Signature of Schwinger's pair creation rate via radiation generated in graphene by strong electric current

TL;DR

This paper explores how strong electric currents in graphene induce Schwinger pair creation, leading to distinctive radiation signatures and nonlinear electrical behavior, including a second Ohmic regime caused by radiation friction.

Contribution

It provides a theoretical calculation of the radiation spectrum and analyzes the angular and polarization dependence of emitted photons in graphene under strong electric fields.

Findings

Radiation spectrum depends on electric field strength and current.

Distinctive angular and polarization patterns of emitted photons.

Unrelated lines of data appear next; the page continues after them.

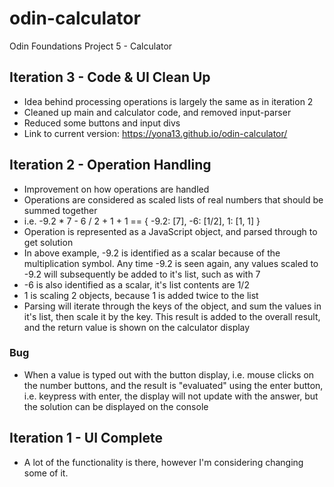 # odin-calculator
Odin Foundations Project 5 - Calculator

## Iteration 3 - Code & UI Clean Up
 - Idea behind processing operations is largely the same as in iteration 2
 - Cleaned up main and calculator code, and removed input-parser
 - Reduced some buttons and input divs
 - Link to current version: https://yona13.github.io/odin-calculator/

## Iteration 2 - Operation Handling
 - Improvement on how operations are handled
 - Operations are considered as scaled lists of real numbers that should be summed together
 - i.e. -9.2 * 7 - 6 / 2 + 1 + 1
    ==  {
            -9.2: [7],
            -6: [1/2],
            1: [1, 1]
        }
 - Operation is represented as a JavaScript object, and parsed through to get solution
 - In above example, -9.2 is identified as a scalar because of the multiplication symbol. Any time -9.2 is seen again, any values scaled to -9.2 will subsequently be added to it's list, such as with 7
 - -6 is also identified as a scalar, it's list contents are 1/2
 - 1 is scaling 2 objects, because 1 is added twice to the list
 - Parsing will iterate through the keys of the object, and sum the values in it's list, then scale it by the key. This result is added to the overall result, and the return value is shown on the calculator display

 ### Bug
  - When a value is typed out with the button display, i.e. mouse clicks on the number buttons, and the result is "evaluated" using the enter button, i.e. keypress with enter, the display will not update with the answer, but the solution can be displayed on the console

## Iteration 1 - UI Complete
- A lot of the functionality is there, however I'm considering changing some of it.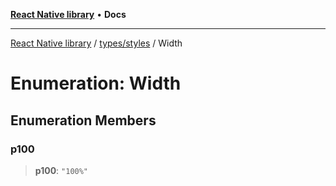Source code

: [**React Native library**](../../../index.md) • **Docs**

***

[React Native library](../../../modules.md) / [types/styles](../index.md) / Width

# Enumeration: Width

## Enumeration Members

### p100

> **p100**: `"100%"`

High currents induce a second Ohmic regime via radiation friction.

Abstract

Electron - hole pairs are copuously created by an applied electric field near the Dirac point in graphene or similar 2D electronic systems. It was shown recently that for sufficiently large electric fields and ballistic times the I-V characteristics become strongly nonlinear due to Schwinger's pair creation. Since there is no energy gap the radiation from the pairs' annihilation is enhanced. The spectrum of radiation is calculated. The angular and polarization dependence of the emitted photons with respect to the graphene sheet is quite distinctive. For very large currents the recombination rate becomes so large that it leads to the second Ohmic regime due to radiation friction.